_WHAT IS REQUIRED:_
How many lines within the records include the word "noteId"? Only that number should be given.
+ + + + +
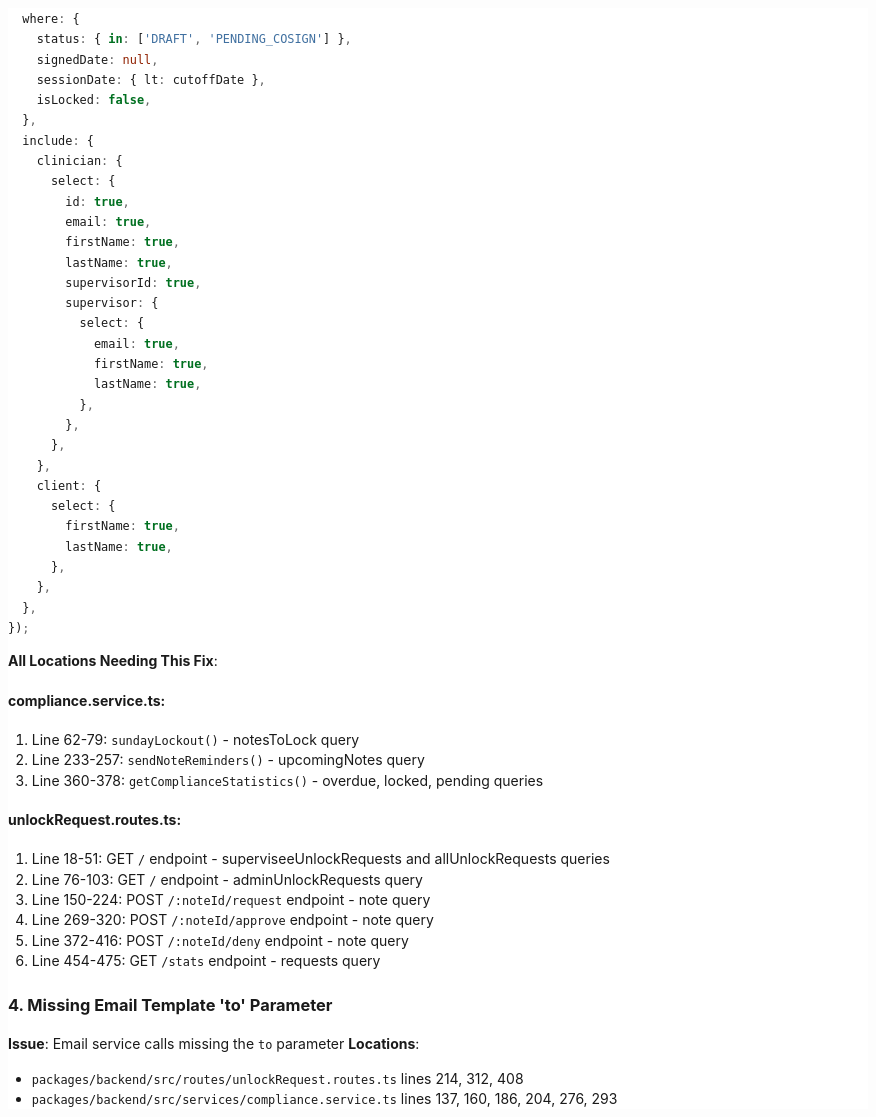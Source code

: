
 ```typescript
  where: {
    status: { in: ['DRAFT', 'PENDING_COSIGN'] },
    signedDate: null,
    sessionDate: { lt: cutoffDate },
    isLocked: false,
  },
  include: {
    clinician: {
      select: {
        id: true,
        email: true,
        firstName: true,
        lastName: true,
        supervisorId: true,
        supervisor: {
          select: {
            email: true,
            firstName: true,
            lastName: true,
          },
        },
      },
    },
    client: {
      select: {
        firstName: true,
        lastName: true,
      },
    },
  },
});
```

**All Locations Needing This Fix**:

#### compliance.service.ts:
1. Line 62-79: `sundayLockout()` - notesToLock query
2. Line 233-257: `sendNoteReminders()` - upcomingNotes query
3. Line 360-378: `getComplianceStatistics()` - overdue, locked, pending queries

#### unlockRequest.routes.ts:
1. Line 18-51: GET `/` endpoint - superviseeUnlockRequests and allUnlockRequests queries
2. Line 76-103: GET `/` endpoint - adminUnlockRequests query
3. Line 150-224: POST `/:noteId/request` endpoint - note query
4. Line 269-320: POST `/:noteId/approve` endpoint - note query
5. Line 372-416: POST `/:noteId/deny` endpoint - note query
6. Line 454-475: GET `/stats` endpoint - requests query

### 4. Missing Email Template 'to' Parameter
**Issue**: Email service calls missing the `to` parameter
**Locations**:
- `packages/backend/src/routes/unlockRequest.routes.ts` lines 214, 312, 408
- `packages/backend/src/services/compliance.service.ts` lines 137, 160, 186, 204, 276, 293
+ + + + +
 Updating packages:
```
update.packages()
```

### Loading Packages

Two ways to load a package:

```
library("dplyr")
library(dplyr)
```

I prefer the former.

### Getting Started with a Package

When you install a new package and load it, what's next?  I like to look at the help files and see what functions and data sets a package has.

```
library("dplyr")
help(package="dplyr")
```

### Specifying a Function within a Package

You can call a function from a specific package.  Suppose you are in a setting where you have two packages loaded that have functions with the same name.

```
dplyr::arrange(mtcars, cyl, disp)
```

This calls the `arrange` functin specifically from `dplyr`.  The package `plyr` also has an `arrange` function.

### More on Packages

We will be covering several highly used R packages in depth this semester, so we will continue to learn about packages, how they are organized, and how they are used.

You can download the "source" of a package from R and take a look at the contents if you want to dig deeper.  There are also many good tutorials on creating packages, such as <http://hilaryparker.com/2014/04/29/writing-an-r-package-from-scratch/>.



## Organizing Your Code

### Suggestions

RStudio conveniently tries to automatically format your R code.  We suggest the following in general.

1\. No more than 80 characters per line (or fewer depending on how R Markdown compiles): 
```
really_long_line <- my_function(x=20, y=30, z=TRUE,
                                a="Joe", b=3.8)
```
+ + + + +
_RESULT OF THIS EXERCISE:_
3